Stored items
- Opening Delimiter -

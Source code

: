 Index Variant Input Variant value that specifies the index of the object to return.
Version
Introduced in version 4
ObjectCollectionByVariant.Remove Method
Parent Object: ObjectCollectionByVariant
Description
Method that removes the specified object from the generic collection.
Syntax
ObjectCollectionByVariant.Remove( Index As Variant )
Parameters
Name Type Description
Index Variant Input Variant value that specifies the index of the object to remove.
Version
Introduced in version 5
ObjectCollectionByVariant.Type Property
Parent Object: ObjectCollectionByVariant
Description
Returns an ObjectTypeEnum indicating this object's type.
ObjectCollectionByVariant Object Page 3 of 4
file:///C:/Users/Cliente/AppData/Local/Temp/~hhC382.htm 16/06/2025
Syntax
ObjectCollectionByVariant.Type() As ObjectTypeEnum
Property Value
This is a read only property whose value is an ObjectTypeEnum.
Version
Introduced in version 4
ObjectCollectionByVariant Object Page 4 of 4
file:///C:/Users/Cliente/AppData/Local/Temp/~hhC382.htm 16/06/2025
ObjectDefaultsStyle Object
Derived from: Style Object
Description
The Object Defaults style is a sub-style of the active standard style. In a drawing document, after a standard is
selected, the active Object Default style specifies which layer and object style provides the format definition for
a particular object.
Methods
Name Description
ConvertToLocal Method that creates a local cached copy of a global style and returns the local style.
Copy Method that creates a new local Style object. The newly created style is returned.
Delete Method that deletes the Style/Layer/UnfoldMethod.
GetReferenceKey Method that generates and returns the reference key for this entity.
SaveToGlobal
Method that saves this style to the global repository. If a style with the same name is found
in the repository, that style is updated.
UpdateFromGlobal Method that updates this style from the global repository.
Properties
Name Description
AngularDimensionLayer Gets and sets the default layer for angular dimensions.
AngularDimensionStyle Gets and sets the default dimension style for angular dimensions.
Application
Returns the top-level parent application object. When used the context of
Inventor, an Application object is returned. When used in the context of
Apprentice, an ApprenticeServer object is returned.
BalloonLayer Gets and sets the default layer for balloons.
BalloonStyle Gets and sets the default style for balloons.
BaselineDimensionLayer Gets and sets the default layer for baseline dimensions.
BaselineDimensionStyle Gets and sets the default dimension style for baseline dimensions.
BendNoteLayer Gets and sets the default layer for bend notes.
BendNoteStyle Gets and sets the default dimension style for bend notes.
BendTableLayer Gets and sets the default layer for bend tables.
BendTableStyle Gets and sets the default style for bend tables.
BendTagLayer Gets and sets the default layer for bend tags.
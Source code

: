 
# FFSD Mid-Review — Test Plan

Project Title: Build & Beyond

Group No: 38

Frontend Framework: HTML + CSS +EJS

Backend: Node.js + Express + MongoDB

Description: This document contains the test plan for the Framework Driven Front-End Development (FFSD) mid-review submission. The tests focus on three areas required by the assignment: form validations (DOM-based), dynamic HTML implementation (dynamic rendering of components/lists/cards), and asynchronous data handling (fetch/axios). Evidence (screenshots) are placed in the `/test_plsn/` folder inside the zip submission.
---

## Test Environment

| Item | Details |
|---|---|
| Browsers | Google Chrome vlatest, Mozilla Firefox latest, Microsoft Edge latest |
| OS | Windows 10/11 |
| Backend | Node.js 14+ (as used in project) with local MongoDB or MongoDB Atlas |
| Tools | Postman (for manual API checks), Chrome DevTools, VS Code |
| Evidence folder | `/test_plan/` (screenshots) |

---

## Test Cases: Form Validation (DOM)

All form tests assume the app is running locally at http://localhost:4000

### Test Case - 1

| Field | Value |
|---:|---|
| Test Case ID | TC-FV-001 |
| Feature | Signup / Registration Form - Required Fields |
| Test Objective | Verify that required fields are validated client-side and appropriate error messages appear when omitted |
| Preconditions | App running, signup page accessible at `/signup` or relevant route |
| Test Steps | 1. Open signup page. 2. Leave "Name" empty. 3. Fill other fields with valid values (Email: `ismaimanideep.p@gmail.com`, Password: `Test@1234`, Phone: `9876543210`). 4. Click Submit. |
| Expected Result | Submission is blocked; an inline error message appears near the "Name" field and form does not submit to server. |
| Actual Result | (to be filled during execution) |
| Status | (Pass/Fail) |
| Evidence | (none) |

- Closing Delimiter -

#### Directions for this task
Write out each line above that contains the word "returned".

#### Answer box
Copy Method that creates a new local Style object. The newly created style is returned.
Inventor, an Application object is returned. When used in the context of
Apprentice, an ApprenticeServer object is returned.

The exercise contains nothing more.